The Risks of Mezzanine Financing

Mezzanine financing is a unique type of subordinate lending used by businesses to extend the limits of their loans. A business owner who needs more cash than a lender may provide can seek out mezzanine loans. These loans are provided by private equity groups, hedge funds, mutual funds and other private investors. This mezzanine capital is not a loan, but the business provides equity or profit-sharing opportunities to a lender. While mezzanine borrowing can increase the amount of capital a business can secure, it also presents unique risks. 

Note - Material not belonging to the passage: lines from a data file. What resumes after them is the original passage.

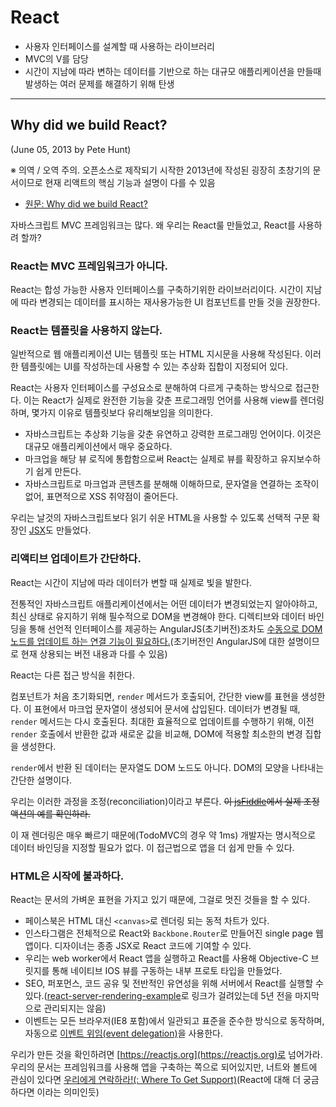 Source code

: # React

+ 사용자 인터페이스를 설계할 때 사용하는 라이브러리
+ MVC의 V를 담당
+ 시간이 지남에 따라 변하는 데이터를 기반으로 하는 대규모 애플리케이션을 만들때 발생하는 여러 문제를 해결하기 위해 탄생

--- 

## Why did we build React?

(June 05, 2013 by Pete Hunt)

※ 의역 / 오역 주의. 오픈소스로 제작되기 시작한 2013년에 작성된 굉장히 초창기의 문서이므로 현재 리액트의 핵심 기능과 설명이 다를 수 있음

+ [원문: Why did we build React?](https://reactjs.org/blog/2013/06/05/why-react.html)

자바스크립트 MVC 프레임워크는 많다. 왜 우리는 React룰 만들었고, React를 사용하려 할까?

### React는 MVC 프레임워크가 아니다.

React는 합성 가능한 사용자 인터페이스를 구축하기위한 라이브러리이다. 시간이 지남에 따라 변경되는 데이터를 표시하는 재사용가능한 UI 컴포넌트를 만들 것을 권장한다.

### React는 템플릿을 사용하지 않는다.

일반적으로 웹 애플리케이션 UI는 템플릿 또는 HTML 지시문을 사용해 작성된다. 이러한 템플릿에는 UI를 작성하는데 사용할 수 있는 추상화 집합이 지정되어 있다.

React는 사용자 인터페이스를 구성요소로 분해하여 다르게 구축하는 방식으로 접근한다. 이는 React가 실제로 완전한 기능을 갖춘 프로그래밍 언어를 사용해 view를 렌더링하며, 몇가지 이유로 템플릿보다 유리해보임을 의미한다.

+ 자바스크립트는 추상화 기능을 갖춘 유연하고 강력한 프로그래밍 언어이다. 이것은 대규모 애플리케이션에서 매우 중요하다.
+ 마크업을 해당 뷰 로직에 통합함으로써 React는 실제로 뷰를 확장하고 유지보수하기 쉽게 만든다.
+ 자바스크립트로 마크업과 콘텐츠를 분해해 이해하므로, 문자열을 연결하는 조작이 없어, 표면적으로 XSS 취약점이 줄어든다.

우리는 날것의 자바스크립트보다 읽기 쉬운 HTML을 사용할 수 있도록 선택적 구문 확장인 [JSX](https://reactjs.org/docs/jsx-in-depth.html)도 만들었다. 

### 리액티브 업데이트가 간단하다.

React는 시간이 지남에 따라 데이터가 변할 때 실제로 빛을 발한다.

전통적인 자바스크립트 애플리케이션에서는 어떤 데이터가 변경되었는지 알아야하고, 최신 상태로 유지하기 위해 필수적으로 DOM을 변경해야 한다. 디렉티브와 데이터 바인딩을 통해 선언적 인터페이스를 제공하는 AngularJS(초기버전)조차도 [수동으로 DOM 노드를 업데이트 하는 연결 기능이 필요하다.](https://code.angularjs.org/1.0.8/docs/guide/directive#reasonsbehindthecompilelinkseparation)(초기버전인 AngularJS에 대한 설명이므로 현재 상용되는 버전 내용과 다를 수 있음)

React는 다른 접근 방식을 취한다.

컴포넌트가 처음 초기화되면, `render` 메서드가 호출되어, 간단한 view를 표현을 생성한다. 이 표현에서 마크업 문자열이 생성되어 문서에 삽입된다. 데이터가 변경될 때, `render` 메서드는 다시 호출된다. 최대한 효율적으로 업데이트를 수행하기 위해, 이전 `render` 호출에서 반환한 값과 새로운 값을 비교해, DOM에 적용할 최소한의 변경 집합을 생성한다.

`render`에서 반환 된 데이터는 문자열도 DOM 노드도 아니다. DOM의 모양을 나타내는 간단한 설명이다.

우리는 이러한 과정을 조정(reconciliation)이라고 부른다. ~~이 [jsFiddle](http://jsfiddle.net/2h6th4ju/)에서 실제 조정 액션의 예를 확인하라.~~

이 재 렌더링은 매우 빠르기 때문에(TodoMVC의 경우 약 1ms) 개발자는 명시적으로 데이터 바인딩을 지정할 필요가 없다. 이 접근법으로 앱을 더 쉽게 ​​만들 수 있다.

### HTML은 시작에 불과하다. 

React는 문서의 가벼운 표현을 가지고 있기 때문에, 그걸로 멋진 것들을 할 수 있다.

+ 페이스북은 HTML 대신 `<canvas>`로 렌더링 되는 동적 차트가 있다.
+ 인스타그램은 전체적으로 React와 `Backbone.Router`로 만들어진 single page 웹 앱이다. 디자이너는 종종 JSX로 React 코드에 기여할 수 있다.
+ 우리는 web worker에서 React 앱을 실행하고 React를 사용해 Objective-C 브릿지를 통해 네이티브 IOS 뷰를 구동하는 내부 프로토 타입을 만들었다.
+ SEO, 퍼포먼스, 코드 공유 및 전반적인 유연성을 위해 서버에서 React를 실행할 수 있다.([react-server-rendering-example](https://github.com/petehunt/react-server-rendering-example)로 링크가 걸려있는데 5년 전을 마지막으로 관리되지는 않음)
+ 이벤트는 모든 브라우저(IE8 포함)에서 일관되고 표준을 준수한 방식으로 동작하며, 자동으로 [이벤트 위임(event delegation)](http://davidwalsh.name/event-delegate)을 사용한다.

우리가 만든 것을 확인하려면 [https://reactjs.org](https://reactjs.org)로  넘어가라. 우리의 문서는 프레임워크를 사용해 앱을 구축하는 쪽으로 되어있지만, 너트와 볼트에 관심이 있다면 [우리에게 연락하라!(: Where To Get Support)](https://reactjs.org/community/support.html)(React에 대해 더 궁금하다면 이라는 의미인듯) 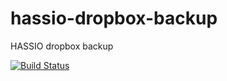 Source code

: # hassio-dropbox-backup
HASSIO dropbox backup

[![Build Status](https://travis-ci.org/willyzha/hassio-dropbox-backup.svg?branch=master)](https://travis-ci.org/willyzha/hassio-dropbox-backup) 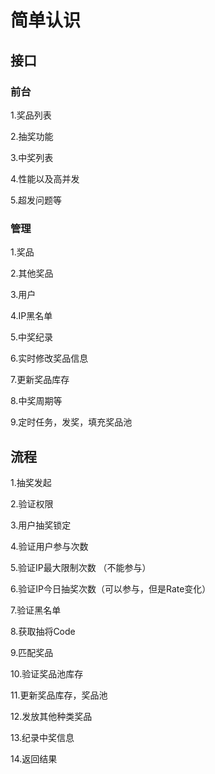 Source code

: # 简单认识

## 接口

### 前台

1.奖品列表

2.抽奖功能

3.中奖列表

4.性能以及高并发

5.超发问题等

### 管理

1.奖品

2.其他奖品

3.用户

4.IP黑名单

5.中奖纪录

6.实时修改奖品信息

7.更新奖品库存

8.中奖周期等

9.定时任务，发奖，填充奖品池

## 流程

1.抽奖发起 

2.验证权限

3.用户抽奖锁定

4.验证用户参与次数

5.验证IP最大限制次数 （不能参与）

6.验证IP今日抽奖次数（可以参与，但是Rate变化）

7.验证黑名单

8.获取抽将Code

9.匹配奖品

10.验证奖品池库存

11.更新奖品库存，奖品池

12.发放其他种类奖品

13.纪录中奖信息

14.返回结果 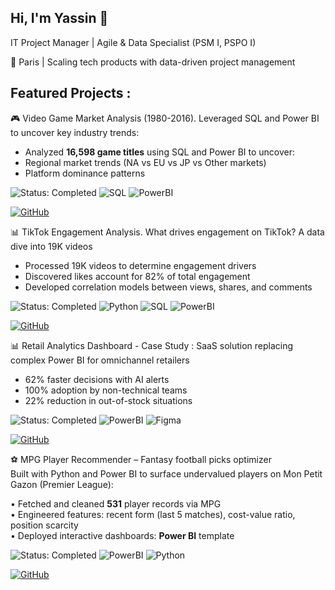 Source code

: ## Hi, I'm Yassin 👋
IT Project Manager | Agile & Data Specialist (PSM I, PSPO I)

📍 Paris | Scaling tech products with data-driven project management

## Featured Projects :

🎮 Video Game Market Analysis (1980-2016). Leveraged SQL and Power BI to uncover key industry trends: 
- Analyzed **16,598 game titles** using SQL and Power BI to uncover:
- Regional market trends (NA vs EU vs JP vs Other markets)
- Platform dominance patterns
  
![Status: Completed](https://img.shields.io/badge/STATUS-COMPLETED-brightgreen)
![SQL](https://img.shields.io/badge/SQL-SQLite-orange)
![PowerBI](https://img.shields.io/badge/Power_BI-Visualization-yellow)

[![GitHub](https://img.shields.io/badge/View_on_GitHub-181717?style=for-the-badge&logo=github&logoColor=white)](https://github.com/YassinAnalytics/video-games-sales-analysis)




📊 TikTok Engagement Analysis. What drives engagement on TikTok? A data dive into 19K videos
- Processed 19K videos to determine engagement drivers
- Discovered likes account for 82% of total engagement
- Developed correlation models between views, shares, and comments

![Status: Completed](https://img.shields.io/badge/STATUS-COMPLETED-brightgreen)
![Python](https://img.shields.io/badge/Python-3.10%2B-blue)
![SQL](https://img.shields.io/badge/SQL-SQLite-orange)
![PowerBI](https://img.shields.io/badge/Power_BI-Visualization-yellow)

[![GitHub](https://img.shields.io/badge/View_on_GitHub-181717?style=for-the-badge&logo=github&logoColor=white)](https://github.com/YassinAnalytics/tiktok-engagement-analysis)


📊 Retail Analytics Dashboard - Case Study : SaaS solution replacing complex Power BI for omnichannel retailers
- 62% faster decisions with AI alerts
- 100% adoption by non-technical teams
- 22% reduction in out-of-stock situations

![Status: Completed](https://img.shields.io/badge/STATUS-COMPLETED-brightgreen)
![PowerBI](https://img.shields.io/badge/Power_BI-Visualization-yellow)
![Figma](https://img.shields.io/badge/Figma-Design-orange?logo=figma&style=flat)
  
[![GitHub](https://img.shields.io/badge/View_on_GitHub-181717?style=for-the-badge&logo=github&logoColor=white)](https://github.com/YassinAnalytics/saas-analytics-retail)



⚽️ MPG Player Recommender – Fantasy football picks optimizer  
Built with Python and Power BI to surface undervalued players on Mon Petit Gazon (Premier League):

  • Fetched and cleaned **531** player records via MPG   
  • Engineered features: recent form (last 5 matches), cost-value ratio, position scarcity  
  • Deployed interactive dashboards: **Power BI** template 

![Status: Completed](https://img.shields.io/badge/STATUS-COMPLETED-brightgreen)
![PowerBI](https://img.shields.io/badge/Power_BI-Visualization-yellow)
![Python](https://img.shields.io/badge/Python-3.10%2B-blue)    

[![GitHub](https://img.shields.io/badge/View_on_GitHub-181717?style=for-the-badge&logo=github&logoColor=white)](https://github.com/YassinAnalytics/recommender-fantasy-football-picker)

<!--
**YassinAnalytics/YassinAnalytics** is a ✨ _special_ ✨ repository because its `README.md` (this file) appears on your GitHub profile.

Here are some ideas to get you started:

- 🔭 I’m currently working on ...
- 🌱 I’m currently learning ...
- 👯 I’m looking to collaborate on ...
- 🤔 I’m looking for help with ...
- 💬 Ask me about ...
- 📫 How to reach me: ...
- 😄 Pronouns: ...
- ⚡ Fun fact: ...
-->
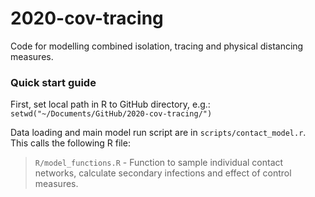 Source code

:# 2020-cov-tracing

Code for modelling combined isolation, tracing and physical distancing measures.

### Quick start guide

First, set local path in R to GitHub directory, e.g.:
`
setwd("~/Documents/GitHub/2020-cov-tracing/")
`

Data loading and main model run script are in `scripts/contact_model.r`. This calls the following R file:

> `R/model_functions.R` - Function to sample individual contact networks, calculate secondary infections and effect of control measures.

More Expensive than Secured Loans

Any time you opt for unsecured financing over secured financing, you will see much more expense associated with the loan. Mezzanine loans are also subordinate loans. This means they will take a back seat to your senior loans in case of bankruptcy. Mezzanine lenders are assuming the vast majority of the risk associated with your loan as a result of these factors. Whenever a lender assumes more risk, you will have to pay more for the loan. With this type of financing, the expense is paid through the large amount of equity or profit you give to the lender instead of a high interest rate.

Share of Profit

Sharing your profit is one way to secure a good loan, but this means you will have to continue to hand over a portion of your own paycheck. When you structure your financing this way, the more you make, the more you owe. This is common with all companies that share profit, whether through mezzanine loans or through stock options for investors. However, it means that you will not know the exact expense of your loan at the time you agree to the contract. Your loan may be more expensive one month than it is another month, making it difficult to factor in the true total cost of the loan.

Share of Equity

Sharing equity presents many of the same risks as sharing profit. However, sharing equity is riskier in the long-run than profit sharing because it can affect your earnings should you offer public shares of your company. One of the greatest advantages to owning or starting a business is the potential to sell the business in the future. Business owners usually have the goal of cashing out down the line, securing a retirement. When you use mezzanine financing, a portion of any profit from a sale will go to the original financier. 

Share of Responsibility

Sharing the responsibility of making decisions for your business can be both a risk and a reward for business owners. Some will appreciate having the support and advice of a new board member or a partner. Others will want more of a silent partner; they will seek financing without offering any ability to direct the company's decisions to the financier. In most cases, you will have to answer to your investors with mezzanine loans. If you like to make your own decisions without answering to anyone at all, this can be a huge risk to the way you do business.